Justice/Marchés : Bras de fer Niger/Nigeria à venir ?
Le Nigéria menace de saisir la cour de justice de la CEDEAO dans une affaire de résiliation de contrat qui oppose la République du Niger à la société nigériane Architeam Group Niaport SA relative à la construction de l’aéroport de Niamey.

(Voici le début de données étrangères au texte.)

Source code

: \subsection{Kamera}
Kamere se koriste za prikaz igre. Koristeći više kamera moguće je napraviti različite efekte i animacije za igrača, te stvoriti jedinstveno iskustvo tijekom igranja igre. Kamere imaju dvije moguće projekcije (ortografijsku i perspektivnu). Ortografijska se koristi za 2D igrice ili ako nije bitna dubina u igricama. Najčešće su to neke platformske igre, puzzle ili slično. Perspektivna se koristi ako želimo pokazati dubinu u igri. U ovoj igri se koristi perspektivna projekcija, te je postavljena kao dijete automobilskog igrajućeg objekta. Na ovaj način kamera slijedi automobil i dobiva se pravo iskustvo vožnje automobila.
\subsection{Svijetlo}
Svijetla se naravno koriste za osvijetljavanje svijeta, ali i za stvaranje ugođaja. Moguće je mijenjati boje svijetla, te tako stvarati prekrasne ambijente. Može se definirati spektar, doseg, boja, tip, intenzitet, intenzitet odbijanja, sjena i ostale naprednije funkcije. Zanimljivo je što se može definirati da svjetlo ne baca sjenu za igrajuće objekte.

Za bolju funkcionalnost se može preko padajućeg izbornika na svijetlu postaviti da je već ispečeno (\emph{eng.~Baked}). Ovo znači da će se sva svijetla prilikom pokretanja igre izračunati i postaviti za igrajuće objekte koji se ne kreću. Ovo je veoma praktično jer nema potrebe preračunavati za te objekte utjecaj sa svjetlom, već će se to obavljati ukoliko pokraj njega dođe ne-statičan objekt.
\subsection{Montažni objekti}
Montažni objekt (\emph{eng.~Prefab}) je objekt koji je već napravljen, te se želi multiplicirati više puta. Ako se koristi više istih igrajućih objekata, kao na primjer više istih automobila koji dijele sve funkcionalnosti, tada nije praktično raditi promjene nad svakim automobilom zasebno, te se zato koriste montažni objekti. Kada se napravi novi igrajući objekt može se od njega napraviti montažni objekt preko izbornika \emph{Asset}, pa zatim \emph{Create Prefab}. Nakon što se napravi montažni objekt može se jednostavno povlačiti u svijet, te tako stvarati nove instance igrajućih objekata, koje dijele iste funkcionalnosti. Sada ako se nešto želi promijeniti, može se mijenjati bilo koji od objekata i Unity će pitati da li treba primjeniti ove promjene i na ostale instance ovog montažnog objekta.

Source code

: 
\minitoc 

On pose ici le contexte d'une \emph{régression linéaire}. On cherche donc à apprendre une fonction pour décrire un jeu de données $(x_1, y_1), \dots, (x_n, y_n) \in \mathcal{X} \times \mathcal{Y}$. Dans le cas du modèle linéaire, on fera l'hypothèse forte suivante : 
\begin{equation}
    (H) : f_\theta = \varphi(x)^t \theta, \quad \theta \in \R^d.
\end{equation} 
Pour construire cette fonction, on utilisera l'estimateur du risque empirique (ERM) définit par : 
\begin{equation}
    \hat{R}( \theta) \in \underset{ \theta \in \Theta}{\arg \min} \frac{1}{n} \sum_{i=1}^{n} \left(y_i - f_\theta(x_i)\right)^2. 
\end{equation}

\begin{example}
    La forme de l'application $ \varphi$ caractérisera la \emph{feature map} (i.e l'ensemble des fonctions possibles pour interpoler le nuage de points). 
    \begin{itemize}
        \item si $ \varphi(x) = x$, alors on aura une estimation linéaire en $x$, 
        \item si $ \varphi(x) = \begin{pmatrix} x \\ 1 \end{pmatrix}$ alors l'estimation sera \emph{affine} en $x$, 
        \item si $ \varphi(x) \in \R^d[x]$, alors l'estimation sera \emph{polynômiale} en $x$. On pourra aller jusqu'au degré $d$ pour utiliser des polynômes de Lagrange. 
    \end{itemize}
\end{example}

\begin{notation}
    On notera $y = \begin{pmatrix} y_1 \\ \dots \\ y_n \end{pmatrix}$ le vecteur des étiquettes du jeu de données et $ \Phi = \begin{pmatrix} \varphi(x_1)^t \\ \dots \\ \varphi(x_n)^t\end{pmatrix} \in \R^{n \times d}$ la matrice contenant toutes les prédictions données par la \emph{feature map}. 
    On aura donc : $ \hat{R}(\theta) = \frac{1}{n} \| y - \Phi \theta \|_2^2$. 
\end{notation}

« Le Nigeria n’aura d’autre option que de faire recours à la Cour de Justice de la CEDEAO, aux fins des dommages y afférant ». C’est la menace faite par les autorités judicaires nigérianes à travers une lettre (Voir fac similé) en date du 11 juillet dernier, adressée au ministère des affaires étrangères du Niger avec ampliation au ministre de la justice et celui des transports. A travers ce courrier, le Nigeria, donne un délai de deux semaines (NDLR : qui sont écoulées) au Niger pour qu’il se ressaisisse dans le dossier relatif à la résiliation unilatérale du contrat de construction de l’aéroport Diori Hamani attribué au départ à ARCHITEAM GROUP NIAPORT SA, une société nigériane. Au moment où les médias nigérians ne sont plus tendres avec le régime de Niamey, cette menace, ajoutée à la résiliation unilatérale d’un autre contrat liant une autre société nigériane (N-FIZAH INVESTIMENTS LIMITED) et la société nigérienne d’urbanisme et de construction immobilière (SONUCI), suivis d’autres dossiers similaires, risquerait de porter un coup aux légendaires relations entre le Niger et le Nigéria. Retour sur un des dossiers sulfureux de la renaissance.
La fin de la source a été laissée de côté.